*** Begin section ***

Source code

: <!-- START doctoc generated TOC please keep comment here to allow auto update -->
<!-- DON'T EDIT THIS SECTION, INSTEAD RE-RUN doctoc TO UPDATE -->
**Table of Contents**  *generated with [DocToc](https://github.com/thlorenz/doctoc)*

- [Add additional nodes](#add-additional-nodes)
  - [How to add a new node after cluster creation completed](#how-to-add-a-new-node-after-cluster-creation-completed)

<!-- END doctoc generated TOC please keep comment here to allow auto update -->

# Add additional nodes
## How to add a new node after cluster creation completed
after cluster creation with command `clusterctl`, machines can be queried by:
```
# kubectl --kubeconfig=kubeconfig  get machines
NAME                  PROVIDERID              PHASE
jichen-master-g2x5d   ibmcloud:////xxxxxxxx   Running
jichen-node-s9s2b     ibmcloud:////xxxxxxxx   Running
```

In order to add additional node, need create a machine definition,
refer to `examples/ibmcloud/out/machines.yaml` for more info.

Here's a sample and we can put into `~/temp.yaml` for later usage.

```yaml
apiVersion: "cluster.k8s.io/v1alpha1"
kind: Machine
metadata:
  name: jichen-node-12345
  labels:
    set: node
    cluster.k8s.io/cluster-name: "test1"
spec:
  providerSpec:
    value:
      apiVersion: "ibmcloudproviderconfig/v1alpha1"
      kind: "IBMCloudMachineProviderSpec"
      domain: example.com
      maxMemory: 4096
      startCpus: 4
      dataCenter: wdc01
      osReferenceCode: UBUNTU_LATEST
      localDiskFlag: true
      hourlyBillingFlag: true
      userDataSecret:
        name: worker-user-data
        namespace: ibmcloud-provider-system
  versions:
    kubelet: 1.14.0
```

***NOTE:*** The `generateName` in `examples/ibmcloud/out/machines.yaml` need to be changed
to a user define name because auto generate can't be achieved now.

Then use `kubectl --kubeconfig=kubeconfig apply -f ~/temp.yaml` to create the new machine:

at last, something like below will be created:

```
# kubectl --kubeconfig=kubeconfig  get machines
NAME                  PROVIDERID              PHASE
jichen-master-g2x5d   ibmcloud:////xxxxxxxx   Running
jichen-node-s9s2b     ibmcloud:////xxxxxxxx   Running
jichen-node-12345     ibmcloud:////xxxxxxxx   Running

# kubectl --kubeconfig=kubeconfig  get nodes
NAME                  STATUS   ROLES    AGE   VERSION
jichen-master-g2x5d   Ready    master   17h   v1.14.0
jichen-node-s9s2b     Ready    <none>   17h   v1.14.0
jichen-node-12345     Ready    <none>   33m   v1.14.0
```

*** End section ***

§ **Your instructions**
Within the records above, determine how many lines contain the word "examples". Respond with that number and no other text.

§ **Answer to this problem**
2